Travel-related expenditure like purchase of airline tickets and accommodation is the top online spend category for Malaysian Internet users, according to a Visa consumer survey.


The 2010 Visa e-Commerce Consumer Monitor found that 82% of Malaysian respondents bought airline tickets over the Internet, and 72% purchased travel accommodation online over the past 12 months.


The survey was based on 3,516 online interviews with regular Internet users in six growing e-commerce markets – China, India, Indonesia, Malaysia, Taiwan and Thailand.


Respondents from Malaysia reported spending an average of RM6,297 online in the past 12 months. Of this, an average of RM865 was for online purchase of airline tickets, RM473 on travel accommodation and RM456 with online travel agents.

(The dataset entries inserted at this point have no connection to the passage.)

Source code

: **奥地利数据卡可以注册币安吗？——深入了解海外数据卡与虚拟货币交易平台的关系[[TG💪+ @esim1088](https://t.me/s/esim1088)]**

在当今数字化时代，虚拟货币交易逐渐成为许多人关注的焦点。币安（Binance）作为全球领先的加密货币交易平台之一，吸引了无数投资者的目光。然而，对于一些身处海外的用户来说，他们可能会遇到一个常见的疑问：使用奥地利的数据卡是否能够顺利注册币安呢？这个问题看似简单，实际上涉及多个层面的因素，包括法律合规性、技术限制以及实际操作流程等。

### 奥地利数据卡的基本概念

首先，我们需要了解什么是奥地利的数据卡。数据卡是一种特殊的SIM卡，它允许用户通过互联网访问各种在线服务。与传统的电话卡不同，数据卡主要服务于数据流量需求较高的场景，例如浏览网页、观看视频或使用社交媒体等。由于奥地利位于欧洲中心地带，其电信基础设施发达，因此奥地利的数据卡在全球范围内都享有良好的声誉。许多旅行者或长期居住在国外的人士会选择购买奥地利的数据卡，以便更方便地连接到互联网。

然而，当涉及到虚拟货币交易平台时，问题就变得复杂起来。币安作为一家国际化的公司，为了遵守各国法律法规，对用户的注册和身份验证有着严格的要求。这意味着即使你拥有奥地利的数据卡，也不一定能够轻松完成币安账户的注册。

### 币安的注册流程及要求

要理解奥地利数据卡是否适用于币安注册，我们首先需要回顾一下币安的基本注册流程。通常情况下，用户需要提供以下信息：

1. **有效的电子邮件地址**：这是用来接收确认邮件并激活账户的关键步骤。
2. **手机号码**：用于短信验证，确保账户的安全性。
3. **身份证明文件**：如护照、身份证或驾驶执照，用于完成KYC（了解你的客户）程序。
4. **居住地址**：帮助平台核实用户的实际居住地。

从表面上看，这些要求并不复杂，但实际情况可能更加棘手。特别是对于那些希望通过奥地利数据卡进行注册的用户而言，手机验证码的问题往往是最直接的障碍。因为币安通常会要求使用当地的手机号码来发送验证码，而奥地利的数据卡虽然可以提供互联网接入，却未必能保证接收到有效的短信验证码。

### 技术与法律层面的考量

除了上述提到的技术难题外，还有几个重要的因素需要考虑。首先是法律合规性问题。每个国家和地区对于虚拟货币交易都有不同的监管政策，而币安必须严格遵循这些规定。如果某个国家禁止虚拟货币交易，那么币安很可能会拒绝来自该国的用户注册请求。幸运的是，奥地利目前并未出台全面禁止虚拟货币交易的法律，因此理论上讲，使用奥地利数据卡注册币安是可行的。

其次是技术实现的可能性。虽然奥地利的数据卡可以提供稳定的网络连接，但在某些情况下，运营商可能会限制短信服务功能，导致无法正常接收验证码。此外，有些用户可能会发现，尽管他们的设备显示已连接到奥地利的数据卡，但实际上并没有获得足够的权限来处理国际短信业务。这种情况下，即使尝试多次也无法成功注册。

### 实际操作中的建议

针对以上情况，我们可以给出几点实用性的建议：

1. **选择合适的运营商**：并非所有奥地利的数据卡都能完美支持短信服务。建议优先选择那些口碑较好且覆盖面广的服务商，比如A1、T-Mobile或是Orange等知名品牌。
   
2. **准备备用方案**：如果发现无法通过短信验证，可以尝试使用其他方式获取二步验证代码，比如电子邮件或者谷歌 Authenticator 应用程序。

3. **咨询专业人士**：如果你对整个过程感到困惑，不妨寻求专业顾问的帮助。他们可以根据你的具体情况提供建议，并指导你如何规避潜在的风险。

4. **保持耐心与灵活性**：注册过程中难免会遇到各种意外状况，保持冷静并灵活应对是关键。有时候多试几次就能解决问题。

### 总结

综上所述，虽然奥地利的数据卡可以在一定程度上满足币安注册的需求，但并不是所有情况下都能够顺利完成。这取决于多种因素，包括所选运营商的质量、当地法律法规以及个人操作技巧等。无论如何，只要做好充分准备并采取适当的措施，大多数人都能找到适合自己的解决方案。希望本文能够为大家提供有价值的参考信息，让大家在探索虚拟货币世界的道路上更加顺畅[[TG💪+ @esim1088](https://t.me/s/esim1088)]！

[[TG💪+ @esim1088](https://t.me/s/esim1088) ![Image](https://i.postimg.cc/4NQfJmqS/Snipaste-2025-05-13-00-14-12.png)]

Malaysia Visa country manager Stuart Tomlinson said online booking for air tickets, purchase of financial services or electrical appliances are getting more common and many Malaysian online shoppers feel it is more convenient to shop on the Internet as they can compare prices easily and shop at a time that is convenient to them from home.


"From the survey, we also know that 35% of Malaysian respondents rated payment security as the most important factor when transacting online. Visa provides cardholders with an added layer of security with Verified by Visa with one-time passwords.

"Consumers can make online purchases with their Visa card, with the reassurance that their data will be processed securely, regardless of whether they shop at local or overseas websites," Tomlinson said.



Malaysia is ranked No 3 in online shopping with the average amount spent online in the past 12 months at US$2,006, behind Taiwan and China at US$4,041 and US$2,557, respectively, among the six countries surveyed.